EXERCISE OBJECTIVE:
An exact retyping of all lines below is the answer; pictures do not belong in it.

(THE RECORDS)

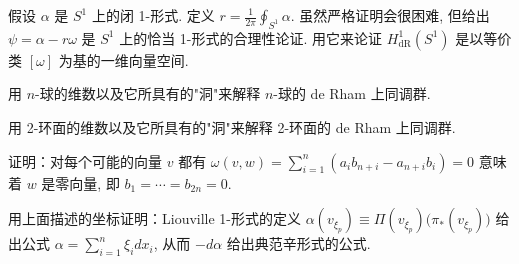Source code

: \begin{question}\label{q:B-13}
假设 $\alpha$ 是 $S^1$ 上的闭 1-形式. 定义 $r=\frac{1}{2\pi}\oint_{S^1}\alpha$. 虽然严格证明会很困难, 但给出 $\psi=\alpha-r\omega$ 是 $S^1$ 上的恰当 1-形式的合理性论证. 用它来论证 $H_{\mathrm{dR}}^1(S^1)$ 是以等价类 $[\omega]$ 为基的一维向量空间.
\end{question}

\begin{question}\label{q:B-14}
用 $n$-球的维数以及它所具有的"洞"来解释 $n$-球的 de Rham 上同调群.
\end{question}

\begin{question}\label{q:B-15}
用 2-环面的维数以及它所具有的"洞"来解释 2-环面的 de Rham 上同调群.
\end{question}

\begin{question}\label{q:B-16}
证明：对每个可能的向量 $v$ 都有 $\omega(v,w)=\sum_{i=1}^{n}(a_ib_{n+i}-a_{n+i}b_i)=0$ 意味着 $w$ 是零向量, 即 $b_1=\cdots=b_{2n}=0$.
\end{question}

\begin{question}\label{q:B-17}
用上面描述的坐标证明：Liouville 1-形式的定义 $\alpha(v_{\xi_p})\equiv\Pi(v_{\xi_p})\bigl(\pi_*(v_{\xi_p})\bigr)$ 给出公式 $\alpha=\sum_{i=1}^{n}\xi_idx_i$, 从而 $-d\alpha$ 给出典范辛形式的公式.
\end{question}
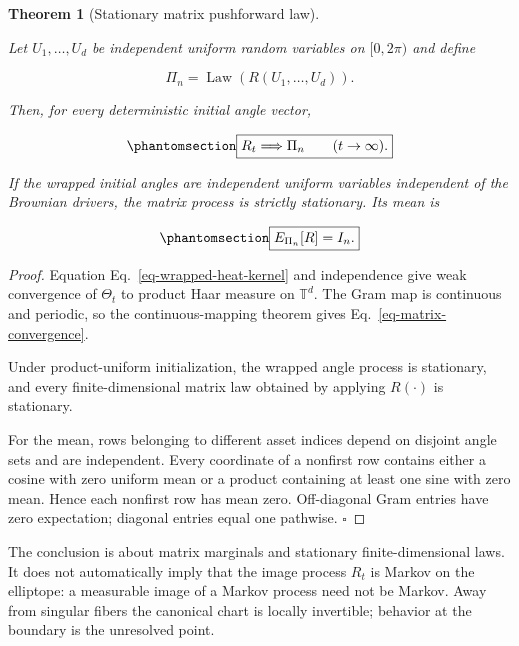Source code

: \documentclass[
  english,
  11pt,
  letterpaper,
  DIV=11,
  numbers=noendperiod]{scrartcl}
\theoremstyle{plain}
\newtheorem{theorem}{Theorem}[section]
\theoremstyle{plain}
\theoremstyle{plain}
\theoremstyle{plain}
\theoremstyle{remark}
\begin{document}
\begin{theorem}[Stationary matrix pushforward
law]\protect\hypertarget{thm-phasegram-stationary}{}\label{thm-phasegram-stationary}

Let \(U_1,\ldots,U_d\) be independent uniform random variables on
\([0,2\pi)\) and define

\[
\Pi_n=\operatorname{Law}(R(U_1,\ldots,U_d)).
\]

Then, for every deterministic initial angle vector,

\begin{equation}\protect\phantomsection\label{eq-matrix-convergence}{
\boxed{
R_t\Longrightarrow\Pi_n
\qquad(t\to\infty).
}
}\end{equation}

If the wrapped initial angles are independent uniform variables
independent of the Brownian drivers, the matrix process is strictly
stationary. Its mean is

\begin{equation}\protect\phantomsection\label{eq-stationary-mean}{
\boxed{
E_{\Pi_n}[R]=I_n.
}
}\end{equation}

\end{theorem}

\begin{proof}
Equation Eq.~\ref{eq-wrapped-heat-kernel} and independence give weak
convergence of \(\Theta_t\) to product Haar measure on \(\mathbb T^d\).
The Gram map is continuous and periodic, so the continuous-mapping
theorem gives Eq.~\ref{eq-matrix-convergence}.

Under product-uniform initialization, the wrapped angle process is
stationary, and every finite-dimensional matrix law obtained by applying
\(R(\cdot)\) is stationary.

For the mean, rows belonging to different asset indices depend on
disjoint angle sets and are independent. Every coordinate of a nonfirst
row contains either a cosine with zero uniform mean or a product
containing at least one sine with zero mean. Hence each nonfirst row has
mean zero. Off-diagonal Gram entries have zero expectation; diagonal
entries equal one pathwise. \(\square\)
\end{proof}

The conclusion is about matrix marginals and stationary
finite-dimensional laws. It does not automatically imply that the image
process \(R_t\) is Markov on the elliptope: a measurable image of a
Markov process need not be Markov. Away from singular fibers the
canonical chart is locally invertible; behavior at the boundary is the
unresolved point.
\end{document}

(End THE RECORDS)

ANSWER TO THE PROBLEM:
Source code

: \begin{question}\label{q:B-13}
假设 $\alpha$ 是 $S^1$ 上的闭 1-形式. 定义 $r=\frac{1}{2\pi}\oint_{S^1}\alpha$. 虽然严格证明会很困难, 但给出 $\psi=\alpha-r\omega$ 是 $S^1$ 上的恰当 1-形式的合理性论证. 用它来论证 $H_{\mathrm{dR}}^1(S^1)$ 是以等价类 $[\omega]$ 为基的一维向量空间.
\end{question}

\begin{question}\label{q:B-14}
用 $n$-球的维数以及它所具有的"洞"来解释 $n$-球的 de Rham 上同调群.
\end{question}

\begin{question}\label{q:B-15}
用 2-环面的维数以及它所具有的"洞"来解释 2-环面的 de Rham 上同调群.
\end{question}

\begin{question}\label{q:B-16}
证明：对每个可能的向量 $v$ 都有 $\omega(v,w)=\sum_{i=1}^{n}(a_ib_{n+i}-a_{n+i}b_i)=0$ 意味着 $w$ 是零向量, 即 $b_1=\cdots=b_{2n}=0$.
\end{question}

\begin{question}\label{q:B-17}
用上面描述的坐标证明：Liouville 1-形式的定义 $\alpha(v_{\xi_p})\equiv\Pi(v_{\xi_p})\bigl(\pi_*(v_{\xi_p})\bigr)$ 给出公式 $\alpha=\sum_{i=1}^{n}\xi_idx_i$, 从而 $-d\alpha$ 给出典范辛形式的公式.
\end{question}
Source code

: \documentclass[
  english,
  11pt,
  letterpaper,
  DIV=11,
  numbers=noendperiod]{scrartcl}
\theoremstyle{plain}
\newtheorem{theorem}{Theorem}[section]
\theoremstyle{plain}
\theoremstyle{plain}
\theoremstyle{plain}
\theoremstyle{remark}
\begin{document}
\begin{theorem}[Stationary matrix pushforward
law]\protect\hypertarget{thm-phasegram-stationary}{}\label{thm-phasegram-stationary}

Let \(U_1,\ldots,U_d\) be independent uniform random variables on
\([0,2\pi)\) and define

\[
\Pi_n=\operatorname{Law}(R(U_1,\ldots,U_d)).
\]

Then, for every deterministic initial angle vector,

\begin{equation}\protect\phantomsection\label{eq-matrix-convergence}{
\boxed{
R_t\Longrightarrow\Pi_n
\qquad(t\to\infty).
}
}\end{equation}

If the wrapped initial angles are independent uniform variables
independent of the Brownian drivers, the matrix process is strictly
stationary. Its mean is

\begin{equation}\protect\phantomsection\label{eq-stationary-mean}{
\boxed{
E_{\Pi_n}[R]=I_n.
}
}\end{equation}

\end{theorem}

\begin{proof}
Equation Eq.~\ref{eq-wrapped-heat-kernel} and independence give weak
convergence of \(\Theta_t\) to product Haar measure on \(\mathbb T^d\).
The Gram map is continuous and periodic, so the continuous-mapping
theorem gives Eq.~\ref{eq-matrix-convergence}.

Under product-uniform initialization, the wrapped angle process is
stationary, and every finite-dimensional matrix law obtained by applying
\(R(\cdot)\) is stationary.

For the mean, rows belonging to different asset indices depend on
disjoint angle sets and are independent. Every coordinate of a nonfirst
row contains either a cosine with zero uniform mean or a product
containing at least one sine with zero mean. Hence each nonfirst row has
mean zero. Off-diagonal Gram entries have zero expectation; diagonal
entries equal one pathwise. \(\square\)
\end{proof}

The conclusion is about matrix marginals and stationary
finite-dimensional laws. It does not automatically imply that the image
process \(R_t\) is Markov on the elliptope: a measurable image of a
Markov process need not be Markov. Away from singular fibers the
canonical chart is locally invertible; behavior at the boundary is the
unresolved point.
\end{document}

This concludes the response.